Dalam merawat pasien pra dan post colostomy membutuhkan ketelitian kebersihan dan kesiapan yang baik karena jika tidak maka akan menimbulkan komplikasi infeksi yang mengakibatkan penyembuhan menjadi lama bahkan bertambah parah.
Mengingat begitu besar peran dan fungsi perawat dalam merawat pasien Atresia ani baik pre dan post operasi.
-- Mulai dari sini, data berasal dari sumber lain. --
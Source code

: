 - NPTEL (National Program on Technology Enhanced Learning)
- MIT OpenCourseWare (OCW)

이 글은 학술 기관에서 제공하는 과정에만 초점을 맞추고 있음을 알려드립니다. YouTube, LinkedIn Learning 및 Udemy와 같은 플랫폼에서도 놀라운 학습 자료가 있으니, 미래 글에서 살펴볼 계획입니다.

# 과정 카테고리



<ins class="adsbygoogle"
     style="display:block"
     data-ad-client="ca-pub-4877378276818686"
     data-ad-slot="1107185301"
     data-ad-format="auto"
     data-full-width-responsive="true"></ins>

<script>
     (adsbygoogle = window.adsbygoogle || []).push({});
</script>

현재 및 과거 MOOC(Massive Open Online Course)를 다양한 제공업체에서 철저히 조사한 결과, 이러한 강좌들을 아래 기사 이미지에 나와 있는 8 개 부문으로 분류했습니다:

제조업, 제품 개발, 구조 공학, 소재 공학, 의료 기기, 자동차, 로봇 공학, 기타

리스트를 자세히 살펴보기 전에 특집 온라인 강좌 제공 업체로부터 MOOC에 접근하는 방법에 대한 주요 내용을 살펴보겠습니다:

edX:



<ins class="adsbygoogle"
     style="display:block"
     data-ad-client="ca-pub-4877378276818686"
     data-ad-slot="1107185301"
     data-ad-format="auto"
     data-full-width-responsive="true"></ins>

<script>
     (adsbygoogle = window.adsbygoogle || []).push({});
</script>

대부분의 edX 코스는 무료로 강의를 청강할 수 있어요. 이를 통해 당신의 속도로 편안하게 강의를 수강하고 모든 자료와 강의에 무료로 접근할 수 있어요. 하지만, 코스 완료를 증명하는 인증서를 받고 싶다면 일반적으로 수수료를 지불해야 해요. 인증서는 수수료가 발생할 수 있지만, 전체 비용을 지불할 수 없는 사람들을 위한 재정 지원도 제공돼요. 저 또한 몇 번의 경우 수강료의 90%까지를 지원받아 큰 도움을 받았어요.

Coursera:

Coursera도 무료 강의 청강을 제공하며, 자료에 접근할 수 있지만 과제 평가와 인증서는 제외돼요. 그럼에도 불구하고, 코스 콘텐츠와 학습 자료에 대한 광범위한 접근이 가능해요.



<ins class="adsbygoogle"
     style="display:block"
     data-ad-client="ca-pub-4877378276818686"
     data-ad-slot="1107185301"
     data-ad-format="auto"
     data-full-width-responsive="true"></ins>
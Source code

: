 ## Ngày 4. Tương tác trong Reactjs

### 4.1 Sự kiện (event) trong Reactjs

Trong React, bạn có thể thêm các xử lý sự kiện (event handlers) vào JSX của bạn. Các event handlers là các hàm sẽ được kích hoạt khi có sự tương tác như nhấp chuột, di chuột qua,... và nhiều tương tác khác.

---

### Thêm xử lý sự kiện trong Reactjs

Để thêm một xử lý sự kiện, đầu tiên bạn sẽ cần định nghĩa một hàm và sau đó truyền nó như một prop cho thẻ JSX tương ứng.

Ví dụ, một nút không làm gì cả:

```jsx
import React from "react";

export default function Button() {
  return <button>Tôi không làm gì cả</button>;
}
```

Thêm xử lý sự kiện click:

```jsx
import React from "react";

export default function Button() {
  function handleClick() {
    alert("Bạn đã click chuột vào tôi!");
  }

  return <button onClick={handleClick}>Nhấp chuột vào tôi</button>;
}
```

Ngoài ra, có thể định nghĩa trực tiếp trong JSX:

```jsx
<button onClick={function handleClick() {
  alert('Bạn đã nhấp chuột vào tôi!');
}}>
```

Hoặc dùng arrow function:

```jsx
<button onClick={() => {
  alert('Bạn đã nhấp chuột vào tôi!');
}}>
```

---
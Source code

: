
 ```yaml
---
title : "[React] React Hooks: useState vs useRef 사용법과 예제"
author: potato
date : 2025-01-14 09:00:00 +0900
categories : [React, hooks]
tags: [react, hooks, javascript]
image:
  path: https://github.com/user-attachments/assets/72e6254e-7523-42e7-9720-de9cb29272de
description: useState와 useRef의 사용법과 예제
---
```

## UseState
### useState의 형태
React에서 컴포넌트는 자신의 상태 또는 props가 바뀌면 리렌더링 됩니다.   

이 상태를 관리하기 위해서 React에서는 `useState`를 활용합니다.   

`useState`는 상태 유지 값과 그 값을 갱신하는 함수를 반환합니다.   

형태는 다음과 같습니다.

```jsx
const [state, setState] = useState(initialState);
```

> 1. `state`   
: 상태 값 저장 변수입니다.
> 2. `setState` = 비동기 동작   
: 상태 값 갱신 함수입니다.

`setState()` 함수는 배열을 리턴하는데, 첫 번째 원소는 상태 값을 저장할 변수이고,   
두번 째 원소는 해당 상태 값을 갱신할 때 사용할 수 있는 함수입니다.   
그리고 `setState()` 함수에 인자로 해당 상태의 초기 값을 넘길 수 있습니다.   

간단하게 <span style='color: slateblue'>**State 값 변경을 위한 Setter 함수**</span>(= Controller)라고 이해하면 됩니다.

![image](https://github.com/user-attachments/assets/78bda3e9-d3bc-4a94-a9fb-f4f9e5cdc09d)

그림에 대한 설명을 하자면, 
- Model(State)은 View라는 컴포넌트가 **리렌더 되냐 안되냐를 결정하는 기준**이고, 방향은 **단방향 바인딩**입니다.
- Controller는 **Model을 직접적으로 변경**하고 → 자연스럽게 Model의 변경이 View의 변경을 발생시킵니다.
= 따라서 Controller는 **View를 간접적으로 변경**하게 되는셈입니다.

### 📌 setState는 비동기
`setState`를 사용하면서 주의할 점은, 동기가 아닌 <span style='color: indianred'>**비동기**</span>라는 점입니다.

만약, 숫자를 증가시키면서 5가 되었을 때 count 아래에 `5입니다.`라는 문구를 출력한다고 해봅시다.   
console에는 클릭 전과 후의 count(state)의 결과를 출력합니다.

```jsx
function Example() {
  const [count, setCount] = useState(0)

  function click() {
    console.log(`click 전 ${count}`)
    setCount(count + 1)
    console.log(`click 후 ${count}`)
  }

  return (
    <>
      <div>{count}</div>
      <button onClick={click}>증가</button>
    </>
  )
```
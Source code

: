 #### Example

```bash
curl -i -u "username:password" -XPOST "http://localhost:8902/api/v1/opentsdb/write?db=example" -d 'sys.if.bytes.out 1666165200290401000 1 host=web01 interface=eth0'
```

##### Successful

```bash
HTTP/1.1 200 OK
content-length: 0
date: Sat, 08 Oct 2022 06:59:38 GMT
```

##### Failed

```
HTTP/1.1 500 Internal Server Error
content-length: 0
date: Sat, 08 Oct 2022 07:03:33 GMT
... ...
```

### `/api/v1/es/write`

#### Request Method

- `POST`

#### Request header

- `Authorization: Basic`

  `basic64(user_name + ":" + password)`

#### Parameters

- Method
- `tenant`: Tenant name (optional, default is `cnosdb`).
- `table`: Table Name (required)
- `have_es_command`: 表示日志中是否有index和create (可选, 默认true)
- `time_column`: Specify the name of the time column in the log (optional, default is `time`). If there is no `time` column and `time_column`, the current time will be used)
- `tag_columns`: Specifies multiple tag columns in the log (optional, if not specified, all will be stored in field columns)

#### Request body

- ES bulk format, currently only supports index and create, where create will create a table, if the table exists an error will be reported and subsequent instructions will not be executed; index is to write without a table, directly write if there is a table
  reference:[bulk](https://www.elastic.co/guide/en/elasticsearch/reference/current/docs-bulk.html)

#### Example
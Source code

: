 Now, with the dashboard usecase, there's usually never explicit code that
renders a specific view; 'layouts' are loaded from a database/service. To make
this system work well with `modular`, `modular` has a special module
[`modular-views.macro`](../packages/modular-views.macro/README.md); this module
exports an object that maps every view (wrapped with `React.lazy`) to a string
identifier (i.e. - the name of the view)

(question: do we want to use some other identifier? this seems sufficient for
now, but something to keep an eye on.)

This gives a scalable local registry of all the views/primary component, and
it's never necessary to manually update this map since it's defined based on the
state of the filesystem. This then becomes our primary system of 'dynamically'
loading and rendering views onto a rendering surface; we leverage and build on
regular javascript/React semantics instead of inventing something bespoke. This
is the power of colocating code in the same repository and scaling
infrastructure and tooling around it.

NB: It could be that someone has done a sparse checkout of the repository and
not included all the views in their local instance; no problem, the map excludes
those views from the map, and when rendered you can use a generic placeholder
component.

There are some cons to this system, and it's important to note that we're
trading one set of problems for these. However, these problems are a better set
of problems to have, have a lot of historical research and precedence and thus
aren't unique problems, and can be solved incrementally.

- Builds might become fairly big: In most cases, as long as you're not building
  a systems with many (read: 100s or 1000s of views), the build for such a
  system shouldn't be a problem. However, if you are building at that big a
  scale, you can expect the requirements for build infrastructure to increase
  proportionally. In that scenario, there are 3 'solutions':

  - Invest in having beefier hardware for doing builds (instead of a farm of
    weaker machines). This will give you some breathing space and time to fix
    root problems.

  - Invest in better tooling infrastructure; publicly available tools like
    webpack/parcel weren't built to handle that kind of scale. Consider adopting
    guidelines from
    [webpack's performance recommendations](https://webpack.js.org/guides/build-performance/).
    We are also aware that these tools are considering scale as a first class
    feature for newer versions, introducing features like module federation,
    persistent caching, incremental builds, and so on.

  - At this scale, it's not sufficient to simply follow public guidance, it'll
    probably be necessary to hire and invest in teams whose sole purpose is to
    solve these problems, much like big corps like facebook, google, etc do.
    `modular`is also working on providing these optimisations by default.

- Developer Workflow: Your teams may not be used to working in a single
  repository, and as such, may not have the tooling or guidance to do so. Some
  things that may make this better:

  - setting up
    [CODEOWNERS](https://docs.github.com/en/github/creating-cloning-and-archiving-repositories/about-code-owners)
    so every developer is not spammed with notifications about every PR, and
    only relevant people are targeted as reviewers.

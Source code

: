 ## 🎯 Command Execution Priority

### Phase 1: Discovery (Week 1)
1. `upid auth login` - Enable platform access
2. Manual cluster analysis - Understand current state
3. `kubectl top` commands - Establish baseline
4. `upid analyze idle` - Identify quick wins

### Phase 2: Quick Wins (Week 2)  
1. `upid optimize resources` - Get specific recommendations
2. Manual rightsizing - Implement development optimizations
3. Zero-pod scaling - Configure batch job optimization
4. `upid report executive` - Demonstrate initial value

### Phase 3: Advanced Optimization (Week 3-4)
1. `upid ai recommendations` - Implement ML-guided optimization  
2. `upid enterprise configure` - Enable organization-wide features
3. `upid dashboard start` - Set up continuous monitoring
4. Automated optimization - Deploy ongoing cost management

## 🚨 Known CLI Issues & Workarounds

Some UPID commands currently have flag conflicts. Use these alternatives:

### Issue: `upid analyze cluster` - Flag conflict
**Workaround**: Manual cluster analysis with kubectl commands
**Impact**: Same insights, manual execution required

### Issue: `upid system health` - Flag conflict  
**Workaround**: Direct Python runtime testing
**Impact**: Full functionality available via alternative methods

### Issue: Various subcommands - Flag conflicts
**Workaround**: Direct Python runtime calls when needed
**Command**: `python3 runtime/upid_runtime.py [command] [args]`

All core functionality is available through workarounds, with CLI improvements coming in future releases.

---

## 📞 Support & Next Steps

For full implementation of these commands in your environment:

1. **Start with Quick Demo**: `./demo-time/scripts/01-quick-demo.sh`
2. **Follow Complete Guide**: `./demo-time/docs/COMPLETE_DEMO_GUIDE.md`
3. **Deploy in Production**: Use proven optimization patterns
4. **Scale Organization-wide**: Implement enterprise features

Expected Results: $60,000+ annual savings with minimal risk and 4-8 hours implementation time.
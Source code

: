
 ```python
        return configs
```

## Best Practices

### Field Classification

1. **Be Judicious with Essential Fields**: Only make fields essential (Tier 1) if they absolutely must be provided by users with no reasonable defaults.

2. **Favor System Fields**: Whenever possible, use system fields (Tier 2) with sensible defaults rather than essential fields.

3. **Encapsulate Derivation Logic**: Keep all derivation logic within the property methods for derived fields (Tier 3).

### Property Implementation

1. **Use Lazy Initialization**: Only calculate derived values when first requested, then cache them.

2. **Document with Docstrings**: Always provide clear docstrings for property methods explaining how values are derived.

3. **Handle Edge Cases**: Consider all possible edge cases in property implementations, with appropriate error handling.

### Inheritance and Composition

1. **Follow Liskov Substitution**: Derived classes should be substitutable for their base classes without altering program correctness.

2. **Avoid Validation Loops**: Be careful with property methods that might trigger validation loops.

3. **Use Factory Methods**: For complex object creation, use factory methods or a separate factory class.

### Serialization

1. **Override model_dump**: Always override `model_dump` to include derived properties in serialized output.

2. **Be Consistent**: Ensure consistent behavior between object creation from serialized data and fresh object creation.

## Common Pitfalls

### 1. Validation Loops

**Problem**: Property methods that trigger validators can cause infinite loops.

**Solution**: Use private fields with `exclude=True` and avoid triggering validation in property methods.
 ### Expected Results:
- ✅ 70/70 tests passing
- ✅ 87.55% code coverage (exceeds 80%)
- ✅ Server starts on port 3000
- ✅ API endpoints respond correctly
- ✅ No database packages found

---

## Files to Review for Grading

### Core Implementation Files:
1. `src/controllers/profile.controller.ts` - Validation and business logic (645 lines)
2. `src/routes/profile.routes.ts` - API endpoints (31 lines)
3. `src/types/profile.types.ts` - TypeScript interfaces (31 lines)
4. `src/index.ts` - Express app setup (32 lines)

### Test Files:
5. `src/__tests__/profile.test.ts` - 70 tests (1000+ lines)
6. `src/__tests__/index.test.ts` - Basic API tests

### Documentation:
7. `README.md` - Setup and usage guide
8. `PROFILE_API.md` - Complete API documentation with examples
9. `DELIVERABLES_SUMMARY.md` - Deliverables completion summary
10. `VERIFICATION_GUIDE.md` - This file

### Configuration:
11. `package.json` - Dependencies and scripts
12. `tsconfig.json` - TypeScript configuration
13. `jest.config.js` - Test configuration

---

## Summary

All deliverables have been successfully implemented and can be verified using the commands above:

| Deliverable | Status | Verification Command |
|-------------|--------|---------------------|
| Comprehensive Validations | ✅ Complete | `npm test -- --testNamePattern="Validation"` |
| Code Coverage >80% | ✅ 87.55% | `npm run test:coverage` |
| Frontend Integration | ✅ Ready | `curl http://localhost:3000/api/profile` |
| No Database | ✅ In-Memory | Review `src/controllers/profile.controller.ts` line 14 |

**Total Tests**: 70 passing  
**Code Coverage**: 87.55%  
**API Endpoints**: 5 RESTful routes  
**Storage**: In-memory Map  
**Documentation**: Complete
Penulis merasa tertarik untuk membahas asuhan keperawatan pada pasien post op kolostomi dengan Atresia Ani dengan harapan bahasan ini akan lebih meningkatkan pengetahuan penulis dan pembaca.
B. Tujuan Penulisan
1. Tujuan Umum
Agar mahasiswa/i memahami tentang Atresia Ani dan asuhan keperawatan pada anak pra dan post operasi pasien Atresia Ani.

2. Tujuan Khusus
Adapun tujuan khususnya, penulis mampu :
a.    Mahasiswa dan mahasiswi mampu melakukan pengkajian terhadap klien pre dan post operasi Atresia Ani.
b.    Mahasiswa dan mahasiswi dapat merumuskan diagnosa keperawatan pada klien pre dan post operasi Atresia Ani.
c.    Mahasiswa dan mahasiswi membuat rencana keperawatan untuk klien pre dan post operasi Atresia Ani.
d.    Mahasiswa dan mahasiswi mampu asuhan keperawatan pada klien pre dan post operasi Atresia Ani.
e.    Mahasiswa dan mahasiswi mampu melakukan evaluasi pada klien pre dan post operasi Atresia Ani.

B.   Metode Penulisan
Dalam penulisan makalah ilmiah ini penulis menggunakan metode deskriptif yaitu metode ilmiah untuk menggambarkan hasil pengamatan secara sistematis.

C.   Sistmatika Penulisan
Dalam makalah ini terdapat 3 bab yang didalam terdiri masing – masing :
Bab I        : pendahuluan yang terdiri dari latar belakang masalah, tujuan , metode dan sistematika penulisan.
Bab II       : tinjauan teori yang terdiri dari : konsep dasar dan asuhan keperawatan
Bab III      : penutup.


BAB II
TINJAUAN TEORI

A.   Konsep Dasar
1.    Pengertian
Atresia Ani adalah kelainan kongenital yang dikenal sebagai anus imperforate meliputi anus, rectum atau keduanya (Betz. Ed 3 tahun 2002).
Atresia Ani atau anus imperforate adalah tidak terjadinya perforasi membran yang memisahkan bagian endoterm mengakibatkan pembentukan lubang anus yang tidak sempurna. Anus tampak rata atau sedikit cekung ke dalam atau kadang berbentuk anus namun tidak berhubungan langsung dengan rectum. (Purwanto. 2001 RSCM)
Atresia Ani merupakan kelainan bawaan (kongenital), tidak adanya lubang atau saluran anus (Donna L. Wong, 520 : 2003).
Jadi dapat disimpulkan bahwa atresia ani adalah suatu kelainan kongenital ditandai dengan tidak adanya lubang atau saluran anus/rektum atau keduannya yang disebabkan tidak terjadinya perforasi membran yang memisahkan bagian endoterm.

2.     Anatomi Fisiologi

Pencernaan adalah proses pemecahan molekul-molekul zat makanan dari yang lebih besar menjadi molekul-molekul yang lebih kecil sehingga dapat diserap oleh dinding usus halus. Proses pencernaan makanan dibantu oleh HCl, garam empedu dan berbagai enzim pencernaan yang disekresikan oleh kelenjar pencernaan. Selain kelenjar pencernaan, proses ini juga memerlukan alat-alat pencernaan.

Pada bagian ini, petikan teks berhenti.